Stories
Slash Boxes
Comments

SoylentNews is people

posted by martyb on Friday June 08 2018, @01:08AM   Printer-friendly
from the dialects++ dept.

Mozilla's effort to crowdsource datasets for voice recognition applications such as digital assistants has expanded to include 3 more languages, and soon many others:

Mozilla launched the first fruits of its Common Voice datasets in English back in November, a collection that contained some 500 hours of speech and constituted 400,000 recordings from 20,000 individuals. Today, Mozilla officially kick starts the process of collecting voice data for three more languages — French, German, and — a little randomly — Welsh. Another 40 tongues are currently being prepped for the data collection process, with the likes of Brazilian Portuguese, Chinese (Taiwan), Indonesian, Polish, and Dutch already halfway toward being ready to start crowdsourcing voice data.

[...] "We believe these interfaces shouldn't be controlled by a few companies as gatekeepers to voice-enabled services, and we want users to be understood consistently, in their own languages and accents," said Mozilla's chief innovation officer, Katharina Borchert, in a blog post.

The Common Voice project serves a purpose similar to that of other open-license projects that have emerged to counter privately owned platforms. OpenStreetMap is a good example of a similarly crowdsourced project that gives developers open and freely usable maps of the world, without the costs or restrictions of rival services such as Google Maps.


Original Submission

 
This discussion has been archived. No new comments can be posted.
Display Options Threshold/Breakthrough Mark All as Read Mark All as Unread
The Fine Print: The following comments are owned by whoever posted them. We are not responsible for them in any way.
(1)
  • (Score: 0) by Anonymous Coward on Friday June 08 2018, @01:57AM (11 children)

    by Anonymous Coward on Friday June 08 2018, @01:57AM (#690156)

    Just what have you got against Welsh, you insensitive clod.

    • (Score: 2) by takyon on Friday June 08 2018, @02:02AM (4 children)
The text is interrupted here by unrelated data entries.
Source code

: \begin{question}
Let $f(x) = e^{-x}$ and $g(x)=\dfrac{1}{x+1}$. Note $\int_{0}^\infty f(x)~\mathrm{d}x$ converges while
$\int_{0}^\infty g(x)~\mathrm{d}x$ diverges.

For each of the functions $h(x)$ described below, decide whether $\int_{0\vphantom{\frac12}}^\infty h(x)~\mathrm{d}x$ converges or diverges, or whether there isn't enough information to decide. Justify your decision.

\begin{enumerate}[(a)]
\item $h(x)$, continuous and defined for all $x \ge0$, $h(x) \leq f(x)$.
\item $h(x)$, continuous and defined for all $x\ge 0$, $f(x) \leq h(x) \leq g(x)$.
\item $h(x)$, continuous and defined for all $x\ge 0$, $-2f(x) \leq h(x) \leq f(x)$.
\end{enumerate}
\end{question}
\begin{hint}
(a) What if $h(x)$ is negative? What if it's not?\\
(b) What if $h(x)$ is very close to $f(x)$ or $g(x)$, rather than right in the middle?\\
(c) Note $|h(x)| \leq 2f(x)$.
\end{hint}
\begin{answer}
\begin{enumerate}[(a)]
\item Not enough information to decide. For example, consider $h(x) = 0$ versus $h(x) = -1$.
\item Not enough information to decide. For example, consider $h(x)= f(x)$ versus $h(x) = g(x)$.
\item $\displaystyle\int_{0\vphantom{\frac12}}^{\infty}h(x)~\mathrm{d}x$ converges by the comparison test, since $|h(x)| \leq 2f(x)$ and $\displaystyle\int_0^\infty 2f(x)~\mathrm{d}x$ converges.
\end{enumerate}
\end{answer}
      by takyon (881) <{takyon} {at} {soylentnews.org}> on Friday June 08 2018, @02:02AM (#690157) Journal

      Mae'n iaith farw.

      --
      [SIG] 10/28/2017: Soylent Upgrade v14 [soylentnews.org]
      • (Score: 1, Informative) by Anonymous Coward on Friday June 08 2018, @02:22AM (2 children)

        by Anonymous Coward on Friday June 08 2018, @02:22AM (#690164)

        Rumors of it's death are premature,
            https://en.wikipedia.org/wiki/Welsh_language [wikipedia.org]

        The Welsh Language (Wales) Measure 2011 gave the Welsh language official status in Wales,[14] making it the only language that is de jure official in any part of the United Kingdom, with English being de facto official. The Welsh language, along with English, is also a de jure official language of the National Assembly for Wales.[15]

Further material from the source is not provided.